**DIRECTIONS FOR THIS TASK**
Both the line below containing "- **Error Monitoring**: Integrated" and the line containing "2. **Search Issues**: Look", along with every line between them, should be repeated exactly; no other line belongs in the answer.

-- ENTRIES PROVIDED follows --

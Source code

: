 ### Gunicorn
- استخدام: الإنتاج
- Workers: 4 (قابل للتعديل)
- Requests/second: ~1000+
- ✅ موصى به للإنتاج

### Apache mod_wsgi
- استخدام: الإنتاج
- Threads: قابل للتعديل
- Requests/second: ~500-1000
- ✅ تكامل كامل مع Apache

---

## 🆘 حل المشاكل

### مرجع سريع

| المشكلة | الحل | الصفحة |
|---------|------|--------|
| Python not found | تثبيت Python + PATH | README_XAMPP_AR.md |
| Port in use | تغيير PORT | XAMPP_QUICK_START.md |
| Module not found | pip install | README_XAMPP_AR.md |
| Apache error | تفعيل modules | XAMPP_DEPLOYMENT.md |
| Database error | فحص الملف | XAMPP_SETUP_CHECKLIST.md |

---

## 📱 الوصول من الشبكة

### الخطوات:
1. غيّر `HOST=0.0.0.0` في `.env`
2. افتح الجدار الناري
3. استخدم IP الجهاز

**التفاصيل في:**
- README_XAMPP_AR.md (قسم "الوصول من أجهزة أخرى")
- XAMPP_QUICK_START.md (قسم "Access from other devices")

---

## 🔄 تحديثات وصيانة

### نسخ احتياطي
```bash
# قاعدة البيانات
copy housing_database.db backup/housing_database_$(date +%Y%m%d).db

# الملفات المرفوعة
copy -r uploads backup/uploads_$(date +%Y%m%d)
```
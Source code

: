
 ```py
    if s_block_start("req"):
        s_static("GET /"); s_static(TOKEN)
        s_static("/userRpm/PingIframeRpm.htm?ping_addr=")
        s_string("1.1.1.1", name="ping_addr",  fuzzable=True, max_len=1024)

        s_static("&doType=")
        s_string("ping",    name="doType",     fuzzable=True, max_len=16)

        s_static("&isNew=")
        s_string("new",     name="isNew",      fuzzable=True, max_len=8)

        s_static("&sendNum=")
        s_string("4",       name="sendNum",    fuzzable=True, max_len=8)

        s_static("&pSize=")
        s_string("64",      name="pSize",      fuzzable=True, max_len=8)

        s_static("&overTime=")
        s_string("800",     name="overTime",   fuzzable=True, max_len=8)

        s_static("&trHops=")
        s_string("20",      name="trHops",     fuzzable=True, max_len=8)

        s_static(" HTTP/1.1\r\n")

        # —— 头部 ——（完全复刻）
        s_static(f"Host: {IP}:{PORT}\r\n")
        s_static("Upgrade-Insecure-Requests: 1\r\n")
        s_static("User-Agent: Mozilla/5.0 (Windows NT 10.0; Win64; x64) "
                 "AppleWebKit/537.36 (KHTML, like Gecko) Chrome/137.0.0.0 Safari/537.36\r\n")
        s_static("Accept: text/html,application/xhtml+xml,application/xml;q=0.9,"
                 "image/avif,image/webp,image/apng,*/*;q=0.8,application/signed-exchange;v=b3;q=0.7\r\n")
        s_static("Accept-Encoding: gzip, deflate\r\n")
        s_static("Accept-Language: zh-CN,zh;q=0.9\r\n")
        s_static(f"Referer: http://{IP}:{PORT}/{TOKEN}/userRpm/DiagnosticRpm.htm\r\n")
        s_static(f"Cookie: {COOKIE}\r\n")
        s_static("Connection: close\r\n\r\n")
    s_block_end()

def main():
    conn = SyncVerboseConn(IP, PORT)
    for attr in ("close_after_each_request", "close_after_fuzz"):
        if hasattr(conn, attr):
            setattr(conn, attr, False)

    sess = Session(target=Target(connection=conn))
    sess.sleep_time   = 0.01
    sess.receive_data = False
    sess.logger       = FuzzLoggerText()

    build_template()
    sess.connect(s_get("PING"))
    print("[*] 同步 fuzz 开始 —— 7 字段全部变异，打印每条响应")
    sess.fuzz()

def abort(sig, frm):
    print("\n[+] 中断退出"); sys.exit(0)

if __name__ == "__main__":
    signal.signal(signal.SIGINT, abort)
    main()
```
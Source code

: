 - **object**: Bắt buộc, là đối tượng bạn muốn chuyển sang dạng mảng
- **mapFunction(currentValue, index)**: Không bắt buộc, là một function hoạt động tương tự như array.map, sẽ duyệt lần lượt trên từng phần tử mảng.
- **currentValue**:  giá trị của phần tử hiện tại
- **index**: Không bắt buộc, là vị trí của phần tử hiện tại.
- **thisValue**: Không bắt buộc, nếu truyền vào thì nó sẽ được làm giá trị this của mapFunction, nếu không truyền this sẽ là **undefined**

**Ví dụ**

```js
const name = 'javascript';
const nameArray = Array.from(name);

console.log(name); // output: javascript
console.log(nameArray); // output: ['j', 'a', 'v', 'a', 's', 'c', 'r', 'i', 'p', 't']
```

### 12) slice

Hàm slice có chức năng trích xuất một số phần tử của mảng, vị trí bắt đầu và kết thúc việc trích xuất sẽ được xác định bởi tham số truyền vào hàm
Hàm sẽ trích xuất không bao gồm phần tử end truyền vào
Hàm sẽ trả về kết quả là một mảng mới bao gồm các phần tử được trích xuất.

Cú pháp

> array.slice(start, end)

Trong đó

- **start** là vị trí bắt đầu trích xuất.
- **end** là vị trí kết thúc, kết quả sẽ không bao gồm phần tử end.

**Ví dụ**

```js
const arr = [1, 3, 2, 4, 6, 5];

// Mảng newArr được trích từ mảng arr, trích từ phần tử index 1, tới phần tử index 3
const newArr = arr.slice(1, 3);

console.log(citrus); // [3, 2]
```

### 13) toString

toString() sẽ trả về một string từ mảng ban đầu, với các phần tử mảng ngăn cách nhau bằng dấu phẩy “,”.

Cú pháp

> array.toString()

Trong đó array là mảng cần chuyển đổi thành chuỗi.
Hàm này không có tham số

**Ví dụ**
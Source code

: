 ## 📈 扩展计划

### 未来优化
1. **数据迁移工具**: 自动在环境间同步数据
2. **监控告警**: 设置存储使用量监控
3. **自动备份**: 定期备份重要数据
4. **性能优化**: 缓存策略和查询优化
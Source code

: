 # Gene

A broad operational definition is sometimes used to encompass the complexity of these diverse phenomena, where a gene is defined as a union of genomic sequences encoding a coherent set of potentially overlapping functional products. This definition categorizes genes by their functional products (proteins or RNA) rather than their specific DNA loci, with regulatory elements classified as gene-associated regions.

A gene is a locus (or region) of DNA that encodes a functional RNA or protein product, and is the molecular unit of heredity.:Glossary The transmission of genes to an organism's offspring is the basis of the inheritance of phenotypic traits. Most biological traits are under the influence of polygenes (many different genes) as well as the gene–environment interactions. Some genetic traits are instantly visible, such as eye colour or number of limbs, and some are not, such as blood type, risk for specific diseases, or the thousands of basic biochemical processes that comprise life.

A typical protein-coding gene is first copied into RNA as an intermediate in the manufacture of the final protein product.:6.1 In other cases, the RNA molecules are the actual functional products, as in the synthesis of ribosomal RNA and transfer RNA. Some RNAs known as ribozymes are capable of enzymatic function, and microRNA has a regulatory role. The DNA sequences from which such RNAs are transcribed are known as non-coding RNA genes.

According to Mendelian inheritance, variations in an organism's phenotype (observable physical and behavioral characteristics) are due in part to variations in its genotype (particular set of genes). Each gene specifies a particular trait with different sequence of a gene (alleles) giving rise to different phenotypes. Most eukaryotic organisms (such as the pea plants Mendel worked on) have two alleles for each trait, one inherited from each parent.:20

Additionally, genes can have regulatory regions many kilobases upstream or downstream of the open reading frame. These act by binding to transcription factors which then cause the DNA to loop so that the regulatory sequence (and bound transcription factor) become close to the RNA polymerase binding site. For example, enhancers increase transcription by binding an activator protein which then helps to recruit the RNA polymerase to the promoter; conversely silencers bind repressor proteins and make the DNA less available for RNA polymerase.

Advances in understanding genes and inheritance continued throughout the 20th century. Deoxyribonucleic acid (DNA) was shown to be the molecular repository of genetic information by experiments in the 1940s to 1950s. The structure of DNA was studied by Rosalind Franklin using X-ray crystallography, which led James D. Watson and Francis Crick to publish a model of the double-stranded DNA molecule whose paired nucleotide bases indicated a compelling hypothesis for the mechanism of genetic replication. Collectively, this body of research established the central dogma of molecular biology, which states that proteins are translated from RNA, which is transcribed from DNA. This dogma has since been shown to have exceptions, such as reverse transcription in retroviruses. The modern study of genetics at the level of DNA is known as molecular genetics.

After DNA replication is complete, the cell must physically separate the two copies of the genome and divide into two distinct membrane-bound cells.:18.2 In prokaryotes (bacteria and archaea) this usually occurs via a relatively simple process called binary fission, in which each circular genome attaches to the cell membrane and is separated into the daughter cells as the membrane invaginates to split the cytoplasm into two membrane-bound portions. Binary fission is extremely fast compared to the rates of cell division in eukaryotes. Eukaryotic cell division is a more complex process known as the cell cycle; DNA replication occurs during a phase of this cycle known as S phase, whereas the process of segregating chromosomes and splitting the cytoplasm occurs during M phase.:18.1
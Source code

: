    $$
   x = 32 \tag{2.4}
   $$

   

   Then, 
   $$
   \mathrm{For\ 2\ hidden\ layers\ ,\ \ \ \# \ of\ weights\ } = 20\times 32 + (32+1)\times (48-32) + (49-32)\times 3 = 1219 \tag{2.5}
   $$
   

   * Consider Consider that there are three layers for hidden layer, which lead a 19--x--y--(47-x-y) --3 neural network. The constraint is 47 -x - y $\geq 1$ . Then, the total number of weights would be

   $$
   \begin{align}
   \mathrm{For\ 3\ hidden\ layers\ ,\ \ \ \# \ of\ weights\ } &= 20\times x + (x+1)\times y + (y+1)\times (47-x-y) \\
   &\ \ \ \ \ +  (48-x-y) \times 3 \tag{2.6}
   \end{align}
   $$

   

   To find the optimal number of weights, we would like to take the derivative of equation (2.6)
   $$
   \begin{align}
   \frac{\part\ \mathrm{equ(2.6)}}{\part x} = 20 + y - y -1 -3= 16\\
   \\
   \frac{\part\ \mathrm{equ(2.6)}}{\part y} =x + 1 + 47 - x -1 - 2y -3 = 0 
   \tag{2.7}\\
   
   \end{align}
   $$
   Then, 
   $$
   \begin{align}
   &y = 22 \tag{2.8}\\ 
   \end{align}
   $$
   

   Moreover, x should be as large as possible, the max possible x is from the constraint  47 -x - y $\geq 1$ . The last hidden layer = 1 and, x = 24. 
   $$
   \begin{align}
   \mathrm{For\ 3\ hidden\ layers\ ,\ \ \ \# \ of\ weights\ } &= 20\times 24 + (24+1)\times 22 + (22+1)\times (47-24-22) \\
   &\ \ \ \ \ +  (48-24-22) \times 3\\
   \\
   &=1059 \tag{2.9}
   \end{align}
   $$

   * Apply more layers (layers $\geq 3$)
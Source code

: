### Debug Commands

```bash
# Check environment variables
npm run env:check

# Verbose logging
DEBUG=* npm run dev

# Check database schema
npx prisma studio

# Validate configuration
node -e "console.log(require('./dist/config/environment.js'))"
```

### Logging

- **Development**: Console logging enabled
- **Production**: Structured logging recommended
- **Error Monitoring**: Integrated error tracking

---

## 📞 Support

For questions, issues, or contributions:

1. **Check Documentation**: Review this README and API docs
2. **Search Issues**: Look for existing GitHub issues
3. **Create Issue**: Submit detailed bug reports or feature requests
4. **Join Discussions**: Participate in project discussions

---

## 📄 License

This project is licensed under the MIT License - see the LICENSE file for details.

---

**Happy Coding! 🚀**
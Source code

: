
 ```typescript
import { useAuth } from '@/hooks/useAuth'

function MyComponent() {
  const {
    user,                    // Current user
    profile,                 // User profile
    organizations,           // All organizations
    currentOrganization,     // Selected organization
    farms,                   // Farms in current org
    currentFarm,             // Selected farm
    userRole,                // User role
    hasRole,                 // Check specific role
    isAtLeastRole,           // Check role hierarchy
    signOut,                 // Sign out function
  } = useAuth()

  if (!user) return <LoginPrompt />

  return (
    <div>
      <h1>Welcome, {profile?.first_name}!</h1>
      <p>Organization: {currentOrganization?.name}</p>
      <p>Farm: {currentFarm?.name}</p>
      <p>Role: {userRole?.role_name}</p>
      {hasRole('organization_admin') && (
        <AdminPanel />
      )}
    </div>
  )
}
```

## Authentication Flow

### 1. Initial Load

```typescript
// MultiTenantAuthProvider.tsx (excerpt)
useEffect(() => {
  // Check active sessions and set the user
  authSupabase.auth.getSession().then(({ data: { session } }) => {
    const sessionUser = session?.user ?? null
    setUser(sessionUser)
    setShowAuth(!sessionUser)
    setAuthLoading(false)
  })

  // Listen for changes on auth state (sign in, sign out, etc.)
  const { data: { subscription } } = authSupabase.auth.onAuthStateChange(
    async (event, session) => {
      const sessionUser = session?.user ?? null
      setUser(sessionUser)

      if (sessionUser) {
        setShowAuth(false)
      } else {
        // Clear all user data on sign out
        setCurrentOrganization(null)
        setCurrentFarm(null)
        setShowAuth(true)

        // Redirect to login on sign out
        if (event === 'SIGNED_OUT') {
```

-- ENTRIES PROVIDED concluded --

**EXERCISE OUTPUT**
- **Error Monitoring**: Integrated error tracking

---

## 📞 Support

For questions, issues, or contributions:

1. **Check Documentation**: Review this README and API docs
2. **Search Issues**: Look for existing GitHub issues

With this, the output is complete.